Items from a data source

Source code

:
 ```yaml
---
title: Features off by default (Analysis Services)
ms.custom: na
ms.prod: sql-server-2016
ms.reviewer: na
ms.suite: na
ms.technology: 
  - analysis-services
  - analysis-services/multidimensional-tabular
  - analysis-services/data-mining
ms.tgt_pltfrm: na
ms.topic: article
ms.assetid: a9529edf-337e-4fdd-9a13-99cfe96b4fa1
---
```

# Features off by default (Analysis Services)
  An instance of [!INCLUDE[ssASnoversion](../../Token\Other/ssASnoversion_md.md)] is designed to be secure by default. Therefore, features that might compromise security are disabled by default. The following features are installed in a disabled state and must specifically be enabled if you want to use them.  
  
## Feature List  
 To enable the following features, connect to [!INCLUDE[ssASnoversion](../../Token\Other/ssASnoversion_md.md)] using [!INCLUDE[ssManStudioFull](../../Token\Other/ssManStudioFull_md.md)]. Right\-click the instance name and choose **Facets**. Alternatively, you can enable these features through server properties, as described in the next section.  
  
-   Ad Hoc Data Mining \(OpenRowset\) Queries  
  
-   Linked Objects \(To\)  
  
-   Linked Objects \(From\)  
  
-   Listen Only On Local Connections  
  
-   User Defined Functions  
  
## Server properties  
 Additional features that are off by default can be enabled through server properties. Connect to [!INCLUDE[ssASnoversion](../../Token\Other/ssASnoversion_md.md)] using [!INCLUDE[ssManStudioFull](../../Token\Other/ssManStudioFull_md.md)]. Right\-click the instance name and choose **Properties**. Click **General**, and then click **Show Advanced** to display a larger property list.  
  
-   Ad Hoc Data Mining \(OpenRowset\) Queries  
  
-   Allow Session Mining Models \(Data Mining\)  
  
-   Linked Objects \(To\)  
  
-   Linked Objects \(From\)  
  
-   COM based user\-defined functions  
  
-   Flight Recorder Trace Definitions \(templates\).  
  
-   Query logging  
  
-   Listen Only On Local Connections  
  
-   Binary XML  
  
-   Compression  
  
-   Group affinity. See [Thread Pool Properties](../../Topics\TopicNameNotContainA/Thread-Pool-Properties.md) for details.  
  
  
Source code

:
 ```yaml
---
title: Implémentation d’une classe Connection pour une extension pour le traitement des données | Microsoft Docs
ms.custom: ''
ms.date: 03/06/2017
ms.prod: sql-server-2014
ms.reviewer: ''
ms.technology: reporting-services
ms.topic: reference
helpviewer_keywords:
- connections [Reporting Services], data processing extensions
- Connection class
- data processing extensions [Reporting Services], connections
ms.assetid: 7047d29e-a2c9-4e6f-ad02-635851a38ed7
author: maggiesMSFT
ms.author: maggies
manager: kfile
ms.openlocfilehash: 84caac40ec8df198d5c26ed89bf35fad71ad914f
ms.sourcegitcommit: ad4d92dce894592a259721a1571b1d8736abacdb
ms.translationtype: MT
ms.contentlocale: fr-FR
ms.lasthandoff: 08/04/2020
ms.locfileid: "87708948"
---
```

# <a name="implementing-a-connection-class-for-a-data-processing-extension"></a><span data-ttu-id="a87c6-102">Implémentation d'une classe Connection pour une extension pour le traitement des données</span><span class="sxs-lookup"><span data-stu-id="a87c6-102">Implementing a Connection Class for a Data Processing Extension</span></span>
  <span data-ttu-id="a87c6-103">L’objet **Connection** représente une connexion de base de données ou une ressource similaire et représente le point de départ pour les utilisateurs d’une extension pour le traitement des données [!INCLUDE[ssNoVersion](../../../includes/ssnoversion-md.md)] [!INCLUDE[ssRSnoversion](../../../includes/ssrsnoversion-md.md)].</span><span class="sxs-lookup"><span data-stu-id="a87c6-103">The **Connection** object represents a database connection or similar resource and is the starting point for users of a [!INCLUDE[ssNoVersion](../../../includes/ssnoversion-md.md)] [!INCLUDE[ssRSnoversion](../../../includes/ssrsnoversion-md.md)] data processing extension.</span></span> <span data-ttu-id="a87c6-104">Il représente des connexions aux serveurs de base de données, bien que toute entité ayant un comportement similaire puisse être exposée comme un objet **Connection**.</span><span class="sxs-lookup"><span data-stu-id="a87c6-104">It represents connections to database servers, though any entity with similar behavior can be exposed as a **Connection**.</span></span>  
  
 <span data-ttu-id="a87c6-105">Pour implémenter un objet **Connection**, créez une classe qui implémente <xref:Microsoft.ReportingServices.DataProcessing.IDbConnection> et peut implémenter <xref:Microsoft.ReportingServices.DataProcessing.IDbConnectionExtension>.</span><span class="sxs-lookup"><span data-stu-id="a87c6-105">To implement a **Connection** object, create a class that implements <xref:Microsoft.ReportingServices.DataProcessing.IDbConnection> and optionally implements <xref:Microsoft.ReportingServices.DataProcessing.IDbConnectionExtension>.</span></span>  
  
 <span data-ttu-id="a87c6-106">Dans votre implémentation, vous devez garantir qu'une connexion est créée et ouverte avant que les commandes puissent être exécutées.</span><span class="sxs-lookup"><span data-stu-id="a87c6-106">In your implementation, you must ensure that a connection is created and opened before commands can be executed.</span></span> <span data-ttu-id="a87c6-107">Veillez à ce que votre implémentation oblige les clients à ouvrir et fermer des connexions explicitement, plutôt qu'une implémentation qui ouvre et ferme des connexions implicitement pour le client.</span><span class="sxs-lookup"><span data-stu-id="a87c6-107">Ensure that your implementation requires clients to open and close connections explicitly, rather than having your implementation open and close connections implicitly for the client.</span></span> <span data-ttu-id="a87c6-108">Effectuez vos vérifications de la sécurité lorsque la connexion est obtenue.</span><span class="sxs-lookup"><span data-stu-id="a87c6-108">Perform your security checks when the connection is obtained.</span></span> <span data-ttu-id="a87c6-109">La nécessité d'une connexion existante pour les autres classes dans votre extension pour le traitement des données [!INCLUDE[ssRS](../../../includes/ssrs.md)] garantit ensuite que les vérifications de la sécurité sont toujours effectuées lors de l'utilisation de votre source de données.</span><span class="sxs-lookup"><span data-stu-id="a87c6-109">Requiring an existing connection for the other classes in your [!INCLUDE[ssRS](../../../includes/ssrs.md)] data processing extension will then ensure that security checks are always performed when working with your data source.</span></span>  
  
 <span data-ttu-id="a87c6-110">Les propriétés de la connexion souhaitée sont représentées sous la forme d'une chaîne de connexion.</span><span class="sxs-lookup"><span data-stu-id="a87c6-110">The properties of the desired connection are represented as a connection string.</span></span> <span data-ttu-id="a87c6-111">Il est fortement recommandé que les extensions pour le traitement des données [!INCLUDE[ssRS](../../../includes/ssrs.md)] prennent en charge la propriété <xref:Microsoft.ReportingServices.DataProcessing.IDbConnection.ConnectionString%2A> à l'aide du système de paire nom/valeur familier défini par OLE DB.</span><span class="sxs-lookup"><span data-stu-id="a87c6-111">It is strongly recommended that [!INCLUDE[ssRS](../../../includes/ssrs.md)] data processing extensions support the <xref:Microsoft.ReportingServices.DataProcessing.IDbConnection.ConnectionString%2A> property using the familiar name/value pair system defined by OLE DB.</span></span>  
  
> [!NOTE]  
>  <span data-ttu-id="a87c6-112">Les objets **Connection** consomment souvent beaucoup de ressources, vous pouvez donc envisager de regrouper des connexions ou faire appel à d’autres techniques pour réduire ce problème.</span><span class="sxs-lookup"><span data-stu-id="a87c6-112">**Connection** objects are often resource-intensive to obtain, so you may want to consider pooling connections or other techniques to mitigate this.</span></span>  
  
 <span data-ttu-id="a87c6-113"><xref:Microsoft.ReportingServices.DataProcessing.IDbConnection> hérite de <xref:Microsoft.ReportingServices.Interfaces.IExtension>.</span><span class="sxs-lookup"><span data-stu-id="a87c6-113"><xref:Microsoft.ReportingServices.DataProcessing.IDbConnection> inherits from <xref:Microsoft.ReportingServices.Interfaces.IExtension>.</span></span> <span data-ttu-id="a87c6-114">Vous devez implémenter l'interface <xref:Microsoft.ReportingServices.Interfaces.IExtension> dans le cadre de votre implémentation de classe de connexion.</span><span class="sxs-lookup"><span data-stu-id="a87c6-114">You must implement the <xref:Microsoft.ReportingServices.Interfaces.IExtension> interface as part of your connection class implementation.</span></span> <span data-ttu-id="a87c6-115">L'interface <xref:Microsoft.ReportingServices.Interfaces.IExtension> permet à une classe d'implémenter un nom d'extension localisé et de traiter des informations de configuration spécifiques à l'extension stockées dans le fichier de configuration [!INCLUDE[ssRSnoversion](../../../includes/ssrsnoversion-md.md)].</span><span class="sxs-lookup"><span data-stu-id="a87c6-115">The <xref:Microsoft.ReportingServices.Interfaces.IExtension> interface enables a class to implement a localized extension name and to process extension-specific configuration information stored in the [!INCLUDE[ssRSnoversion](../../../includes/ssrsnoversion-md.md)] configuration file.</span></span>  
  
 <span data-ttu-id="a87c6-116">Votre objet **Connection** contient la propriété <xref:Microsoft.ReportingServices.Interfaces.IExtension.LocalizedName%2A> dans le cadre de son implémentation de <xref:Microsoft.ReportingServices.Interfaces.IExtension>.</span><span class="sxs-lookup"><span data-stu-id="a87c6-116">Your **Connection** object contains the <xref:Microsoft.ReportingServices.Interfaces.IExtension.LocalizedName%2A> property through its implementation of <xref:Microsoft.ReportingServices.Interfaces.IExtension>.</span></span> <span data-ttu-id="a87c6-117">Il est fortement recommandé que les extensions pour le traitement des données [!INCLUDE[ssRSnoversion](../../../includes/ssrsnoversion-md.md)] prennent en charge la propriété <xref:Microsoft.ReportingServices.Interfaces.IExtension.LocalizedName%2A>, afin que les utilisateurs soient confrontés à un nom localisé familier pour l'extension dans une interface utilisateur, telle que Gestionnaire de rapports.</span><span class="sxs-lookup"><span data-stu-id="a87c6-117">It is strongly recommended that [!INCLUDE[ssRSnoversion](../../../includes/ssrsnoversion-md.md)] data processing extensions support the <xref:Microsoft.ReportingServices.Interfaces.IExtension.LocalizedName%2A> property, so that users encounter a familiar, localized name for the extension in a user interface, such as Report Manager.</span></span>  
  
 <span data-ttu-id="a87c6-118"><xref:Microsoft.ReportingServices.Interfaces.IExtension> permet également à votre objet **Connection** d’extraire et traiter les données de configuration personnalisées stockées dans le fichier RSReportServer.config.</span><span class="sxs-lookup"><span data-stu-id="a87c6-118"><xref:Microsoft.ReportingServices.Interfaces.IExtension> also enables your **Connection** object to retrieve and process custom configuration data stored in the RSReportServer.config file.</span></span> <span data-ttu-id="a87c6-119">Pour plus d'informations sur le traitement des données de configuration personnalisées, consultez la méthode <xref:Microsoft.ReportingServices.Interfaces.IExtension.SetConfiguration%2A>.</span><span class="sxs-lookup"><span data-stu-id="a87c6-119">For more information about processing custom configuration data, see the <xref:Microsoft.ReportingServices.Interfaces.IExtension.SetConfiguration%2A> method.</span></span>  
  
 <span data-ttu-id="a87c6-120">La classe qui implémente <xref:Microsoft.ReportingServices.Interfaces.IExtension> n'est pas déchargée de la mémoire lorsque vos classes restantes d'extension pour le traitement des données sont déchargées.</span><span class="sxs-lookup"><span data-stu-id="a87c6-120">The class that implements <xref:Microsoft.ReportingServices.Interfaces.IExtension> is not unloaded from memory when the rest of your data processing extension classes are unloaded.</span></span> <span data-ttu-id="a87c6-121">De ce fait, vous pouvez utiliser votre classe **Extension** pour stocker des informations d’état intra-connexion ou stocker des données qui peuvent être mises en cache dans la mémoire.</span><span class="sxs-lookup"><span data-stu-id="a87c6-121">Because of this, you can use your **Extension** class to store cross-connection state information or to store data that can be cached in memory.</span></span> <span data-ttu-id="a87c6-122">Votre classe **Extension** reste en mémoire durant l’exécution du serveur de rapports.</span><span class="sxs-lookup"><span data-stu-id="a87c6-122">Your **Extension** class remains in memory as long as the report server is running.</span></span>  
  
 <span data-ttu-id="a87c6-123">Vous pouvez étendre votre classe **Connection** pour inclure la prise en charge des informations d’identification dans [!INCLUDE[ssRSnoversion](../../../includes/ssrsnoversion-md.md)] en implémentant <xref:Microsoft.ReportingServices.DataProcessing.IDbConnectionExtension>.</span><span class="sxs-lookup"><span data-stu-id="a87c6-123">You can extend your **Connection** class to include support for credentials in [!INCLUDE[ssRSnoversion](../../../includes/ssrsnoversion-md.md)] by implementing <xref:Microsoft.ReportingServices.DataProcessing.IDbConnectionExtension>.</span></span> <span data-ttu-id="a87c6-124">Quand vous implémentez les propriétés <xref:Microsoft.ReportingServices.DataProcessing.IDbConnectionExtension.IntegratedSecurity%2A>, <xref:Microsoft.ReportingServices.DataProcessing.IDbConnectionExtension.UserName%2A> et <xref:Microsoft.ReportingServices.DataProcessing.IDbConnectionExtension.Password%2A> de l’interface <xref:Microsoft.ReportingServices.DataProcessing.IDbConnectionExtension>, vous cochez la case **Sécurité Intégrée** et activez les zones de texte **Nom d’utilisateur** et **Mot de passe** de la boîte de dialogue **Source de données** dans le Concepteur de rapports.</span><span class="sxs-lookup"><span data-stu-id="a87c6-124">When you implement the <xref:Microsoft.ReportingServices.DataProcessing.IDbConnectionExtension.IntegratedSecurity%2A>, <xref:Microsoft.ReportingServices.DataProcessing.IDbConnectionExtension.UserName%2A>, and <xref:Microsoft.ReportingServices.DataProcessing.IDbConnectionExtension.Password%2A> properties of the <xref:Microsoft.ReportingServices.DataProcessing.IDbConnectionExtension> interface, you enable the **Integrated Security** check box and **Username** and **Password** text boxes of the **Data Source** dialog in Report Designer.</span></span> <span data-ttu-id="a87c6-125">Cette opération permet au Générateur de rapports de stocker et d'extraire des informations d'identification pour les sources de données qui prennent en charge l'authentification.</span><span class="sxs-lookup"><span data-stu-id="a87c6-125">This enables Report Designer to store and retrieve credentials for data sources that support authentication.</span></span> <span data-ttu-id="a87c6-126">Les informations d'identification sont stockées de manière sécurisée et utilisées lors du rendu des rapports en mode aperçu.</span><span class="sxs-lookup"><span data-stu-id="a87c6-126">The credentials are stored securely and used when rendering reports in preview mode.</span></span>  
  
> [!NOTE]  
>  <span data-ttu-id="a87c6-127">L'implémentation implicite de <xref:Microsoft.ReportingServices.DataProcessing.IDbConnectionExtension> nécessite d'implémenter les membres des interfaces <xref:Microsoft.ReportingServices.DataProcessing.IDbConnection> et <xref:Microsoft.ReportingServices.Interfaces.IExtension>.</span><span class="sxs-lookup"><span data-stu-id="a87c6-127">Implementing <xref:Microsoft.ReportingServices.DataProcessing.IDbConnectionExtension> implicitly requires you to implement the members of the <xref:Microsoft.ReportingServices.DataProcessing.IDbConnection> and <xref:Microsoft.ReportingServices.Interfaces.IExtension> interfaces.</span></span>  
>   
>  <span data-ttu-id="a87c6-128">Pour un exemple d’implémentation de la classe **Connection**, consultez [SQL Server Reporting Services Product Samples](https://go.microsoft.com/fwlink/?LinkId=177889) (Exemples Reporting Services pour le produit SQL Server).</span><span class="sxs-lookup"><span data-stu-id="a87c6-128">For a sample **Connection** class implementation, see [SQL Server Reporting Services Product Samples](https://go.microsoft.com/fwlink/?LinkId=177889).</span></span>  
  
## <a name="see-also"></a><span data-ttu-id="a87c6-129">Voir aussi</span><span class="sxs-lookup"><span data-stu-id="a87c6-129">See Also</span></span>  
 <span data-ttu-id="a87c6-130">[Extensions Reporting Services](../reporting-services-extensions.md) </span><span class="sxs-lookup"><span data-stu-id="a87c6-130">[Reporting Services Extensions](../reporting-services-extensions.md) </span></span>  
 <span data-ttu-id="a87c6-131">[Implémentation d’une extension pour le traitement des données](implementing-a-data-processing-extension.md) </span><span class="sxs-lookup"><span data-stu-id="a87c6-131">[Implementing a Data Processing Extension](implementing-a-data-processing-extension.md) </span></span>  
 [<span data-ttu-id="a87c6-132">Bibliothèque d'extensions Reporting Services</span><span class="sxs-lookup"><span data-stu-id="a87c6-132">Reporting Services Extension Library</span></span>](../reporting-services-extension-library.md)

*Exercise description*:
Transcribe the records above exactly, beginning at the line that contains "# Features off by default (Analysis Services)" and ending with the line that contains "An instance of", both included, and nothing else.

*Written response*:
# Features off by default (Analysis Services)
  An instance of [!INCLUDE[ssASnoversion](../../Token\Other/ssASnoversion_md.md)] is designed to be secure by default. Therefore, features that might compromise security are disabled by default. The following features are installed in a disabled state and must specifically be enabled if you want to use them.  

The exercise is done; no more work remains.